--- Dataset records ---
┄┄┄┄┄┄
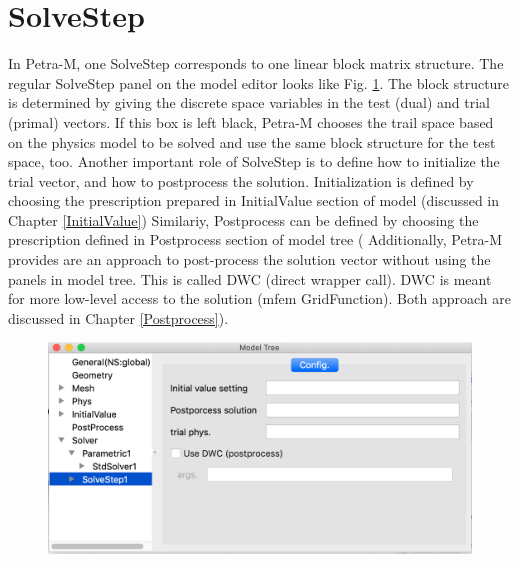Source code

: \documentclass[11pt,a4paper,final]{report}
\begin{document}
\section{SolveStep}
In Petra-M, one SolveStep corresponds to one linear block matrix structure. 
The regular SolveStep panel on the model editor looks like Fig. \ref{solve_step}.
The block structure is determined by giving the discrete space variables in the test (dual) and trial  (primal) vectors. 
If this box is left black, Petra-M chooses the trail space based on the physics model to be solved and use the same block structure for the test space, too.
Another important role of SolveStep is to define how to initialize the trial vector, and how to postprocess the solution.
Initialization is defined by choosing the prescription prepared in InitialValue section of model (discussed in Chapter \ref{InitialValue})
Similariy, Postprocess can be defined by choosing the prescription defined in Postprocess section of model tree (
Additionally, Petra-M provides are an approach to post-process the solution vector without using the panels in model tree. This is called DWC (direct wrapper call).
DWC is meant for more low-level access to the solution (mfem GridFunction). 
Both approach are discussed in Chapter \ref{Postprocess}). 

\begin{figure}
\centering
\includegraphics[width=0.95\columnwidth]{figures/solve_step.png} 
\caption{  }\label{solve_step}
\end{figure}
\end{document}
┄┄┄┄┄┄
--- Work request ---
Restate the tail of the listing word for word, beginning at the line containing "Similariy, Postprocess can".

--- Result of this task ---
Similariy, Postprocess can be defined by choosing the prescription defined in Postprocess section of model tree (
Additionally, Petra-M provides are an approach to post-process the solution vector without using the panels in model tree. This is called DWC (direct wrapper call).
DWC is meant for more low-level access to the solution (mfem GridFunction). 
Both approach are discussed in Chapter \ref{Postprocess}). 

\begin{figure}
\centering
\includegraphics[width=0.95\columnwidth]{figures/solve_step.png} 
\caption{  }\label{solve_step}
\end{figure}
\end{document}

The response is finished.